AI Infrastructure Explained
perspectives / Insights

AI Infrastructure Explained

Emily Zhao
March 20, 2024

Innovative applications of AI have captured the public’s imagination over the past year and a half. What’s less appreciated or understood is the infrastructure powering these AI-enabled technologies. But as foundational models get more powerful, we’ll need a strong technology stack that balances performance, cost, and security to enable widespread AI adoption and innovation.

As such, Salesforce Ventures views AI infrastructure as a crucial part of the market to build and invest in. Within AI infrastructure, a few key elements are most critical: Graphic Processing Units (known as “GPUs”), software that enables usage of GPUs, and the cloud providers that link the hardware and software together.

Understanding these three elements—how they work, how they’re delivered, and what the market looks like—will help founders and innovators execute more effectively and identify new opportunities. In this write-up, we present our analysis of the AI infrastructure stack, starting with the basics of GPUs and software components and moving to the ways products are delivered and how the market is segmented. 

GPU Hardware

Source: ResearchGate

GPUs are the hardware that powers AI. 

While many traditional servers utilize computer processing units (CPUs), these processors aren’t designed to support parallel computing, which is needed for specialized tasks like deep learning, video gaming / animations, autonomous vehicles, and cryptography. The key difference between GPUs and CPUs is that CPUs have fewer processing cores, and these cores are generalized for running many types of code. GPU cores are simpler and specialized for data-parallel numerical computations, meaning they can perform the same operation on many data points in parallel. 

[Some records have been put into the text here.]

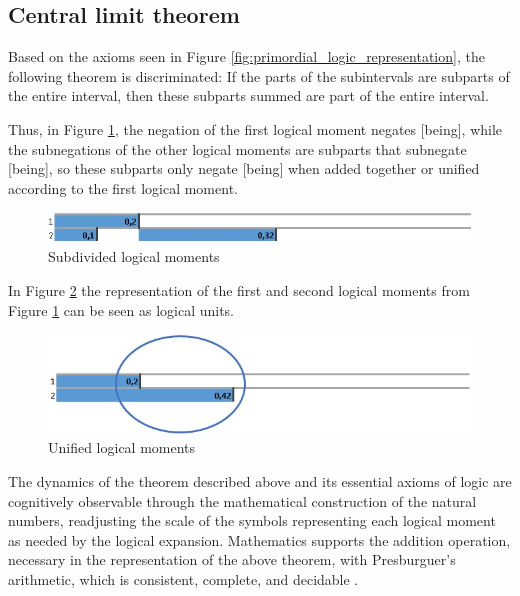 \subsection{Central limit theorem}
Based on the axioms seen in Figure \ref{fig:primordial_logic_representation}, the following theorem is discriminated: If the parts of the subintervals are subparts of the entire interval, then these subparts summed are part of the entire interval.

Thus, in Figure \ref{fig:second_logical_moment}, the negation of the first logical moment negates [being], while the subnegations of the other logical moments are subparts that subnegate [being], so these subparts only negate [being] when added together or unified according to the first logical moment.
	\begin{figure}[H]
	\caption{Subdivided logical moments}
	\label{fig:second_logical_moment}
	\centering
	\includegraphics[scale=.8]{sections/images/second_logical_moment.jpg}
	\end{figure}

In Figure \ref{fig:logical_units} the representation of the first and second logical moments from Figure \ref{fig:second_logical_moment} can be seen as logical units.
	\begin{figure}[H]
	\caption{Unified logical moments}
	\label{fig:logical_units}
	\centering
	\includegraphics[scale=.8]{sections/images/logical_units.jpg}
	\end{figure}

The dynamics of the theorem described above and its essential axioms of logic are cognitively observable through the mathematical construction of the natural numbers, readjusting the scale of the symbols representing each logical moment as needed by the logical expansion. Mathematics supports the addition operation, necessary in the representation of the above theorem, with Presburguer's arithmetic, which is consistent, complete, and decidable \cite{wiki_arithmetic_presburger}.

GPUs are organized into nodes (single server/computing unit), racks (enclosures designed to house multiple sets of computing units and components so they can be stacked), and clusters (a group of connected nodes) within data centers. Users have access to the GPUs at these data centers through virtualization into cloud instances. Data centers that house GPUs must be configured differently than traditional CPU data centers. This is because GPUs require much higher bandwidth for communication between nodes during distributed training, making proprietary interconnects such as InfiniBands necessary. 

The density of GPU servers and their high power draw calls for planning around power provisioning, backup, and liquid cooling to ensure uptime. Further, the topology (physical interconnection layout) of GPUs is also different from CPUs—GPU interconnect topologies are specially designed to deliver maximum bi-sectional bandwidth to satisfy the communication demands of massively parallel GPU workloads. By contrast, CPU interconnects focus more on low-latency data sharing. 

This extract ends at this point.